Additionally, the desert lets him pursue his longtime passion for succulents, an interest he developed while working in Tanzania as a MacArthur Fellowship–funded research fellow with the American Museum of Natural History, where he has been associated since 1979. His work there, done in partnership with government officials and the University of Dar es Salaam, aimed to broaden biodiversity studies in East Africa beyond “the animals that tourists came to see,” he said.

Zoning as balance

That same holistic outlook carries into his philosophy of zoning, in which no one element of town planning should be weighed without being balanced with other important considerations.

Klemens said that across his career, which includes positions with the Wildlife Conservation Society, The Cary Institute of Ecosystem Studies, Adirondack Wild, Scenic Hudson, the Connecticut Siting Council and his own private green development consulting practice, among other roles, his approach to land use has “always been about balancing human needs with a healthy environment.”

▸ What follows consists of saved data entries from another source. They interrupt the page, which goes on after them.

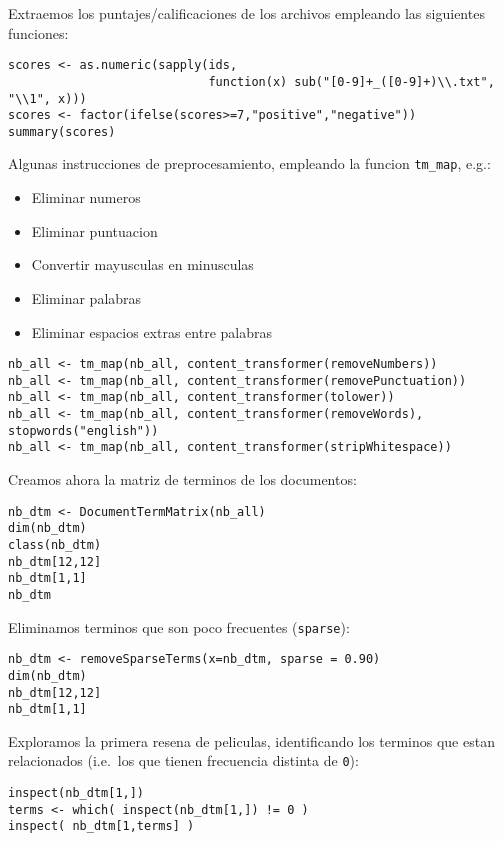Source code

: \documentclass[11pt,]{article}
\begin{document}
Extraemos los puntajes/calificaciones de los archivos empleando las
siguientes funciones:

\begin{verbatim}
scores <- as.numeric(sapply(ids, 
                            function(x) sub("[0-9]+_([0-9]+)\\.txt", "\\1", x)))
scores <- factor(ifelse(scores>=7,"positive","negative"))
summary(scores)
\end{verbatim}

Algunas instrucciones de preprocesamiento, empleando la funcion
\texttt{tm\_map}, e.g.:

\begin{itemize}
\item
  Eliminar numeros
\item
  Eliminar puntuacion
\item
  Convertir mayusculas en minusculas
\item
  Eliminar palabras
\item
  Eliminar espacios extras entre palabras
\end{itemize}

\begin{verbatim}
nb_all <- tm_map(nb_all, content_transformer(removeNumbers))
nb_all <- tm_map(nb_all, content_transformer(removePunctuation))
nb_all <- tm_map(nb_all, content_transformer(tolower))
nb_all <- tm_map(nb_all, content_transformer(removeWords), stopwords("english"))
nb_all <- tm_map(nb_all, content_transformer(stripWhitespace))
\end{verbatim}

Creamos ahora la matriz de terminos de los documentos:

\begin{verbatim}
nb_dtm <- DocumentTermMatrix(nb_all)
dim(nb_dtm)
class(nb_dtm)
nb_dtm[12,12]
nb_dtm[1,1]
nb_dtm
\end{verbatim}

Eliminamos terminos que son poco frecuentes (\texttt{sparse}):

\begin{verbatim}
nb_dtm <- removeSparseTerms(x=nb_dtm, sparse = 0.90)
dim(nb_dtm)
nb_dtm[12,12]
nb_dtm[1,1]
\end{verbatim}

Exploramos la primera resena de peliculas, identificando los terminos
que estan relacionados (i.e.~los que tienen frecuencia distinta de
\texttt{0}):

\begin{verbatim}
inspect(nb_dtm[1,]) 
terms <- which( inspect(nb_dtm[1,]) != 0 )
inspect( nb_dtm[1,terms] )
\end{verbatim}
\end{document}
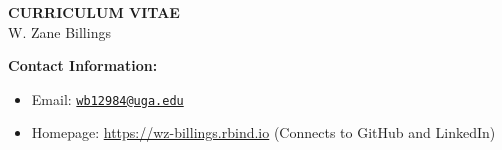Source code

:\documentclass[11pt]{article}
\begin{document}
\begin{center}
\large{
	{\bf CURRICULUM VITAE} \\
	W. Zane Billings \\}
	\hrulefill
\end{center}

\normalsize

{\bf Contact Information:}
\begin{itemize}[noitemsep]
\item Email: \href{mailto:wb12984@uga.edu}{\texttt{wb12984@uga.edu}}
\item Homepage: \url{https://wz-billings.rbind.io} (Connects to GitHub and LinkedIn)
\end{itemize}

\vspace{0.2in}


\vspace{0.2in}


\vspace{0.2in}


\vspace{0.2in}


%

\vspace{0.2in}


\vspace{0.2in}

\end{document}
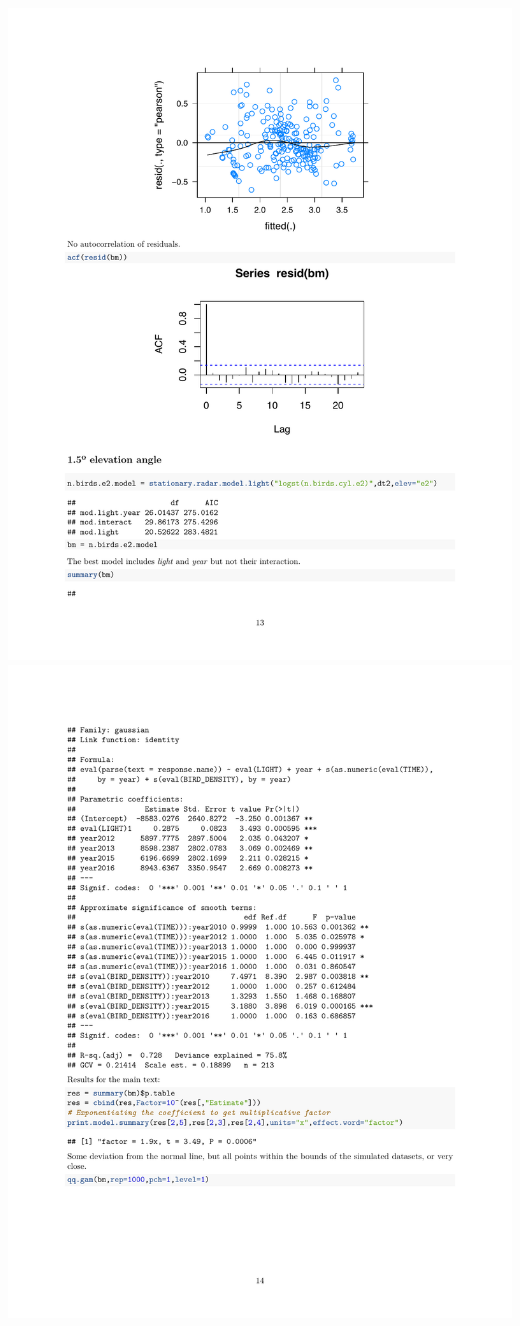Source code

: \documentclass[a4paper, twoside]{templates/ociamthesis}
\begin{document}
\includegraphics[width=1\linewidth]{pdf_chapters/lights/lights_supp_crop_Part47}
\includegraphics[width=1\linewidth]{pdf_chapters/lights/lights_supp_crop_Part48}
\end{document}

Among those needs is diversified and affordable housing, which, although a major focus of Klemens’s while on the Commission, was ultimately one of the contributing factors to his leaving town.

“Salisbury is not the Salisbury that I knew 20 years ago,” he said, referring to affordability.“It’s very, very difficult to find reasonably priced housing.”

He pointed to the “Poland Report,” a 2010 study by planner Donald Poland, which concluded that Salisbury’s land-use pressures more closely resembled those of “very wealthy towns in southwestern Connecticut” than of a typical rural northwest community. “And the real estate has only gotten much more valuable in the 20 years I was serving on the Commission,” he added.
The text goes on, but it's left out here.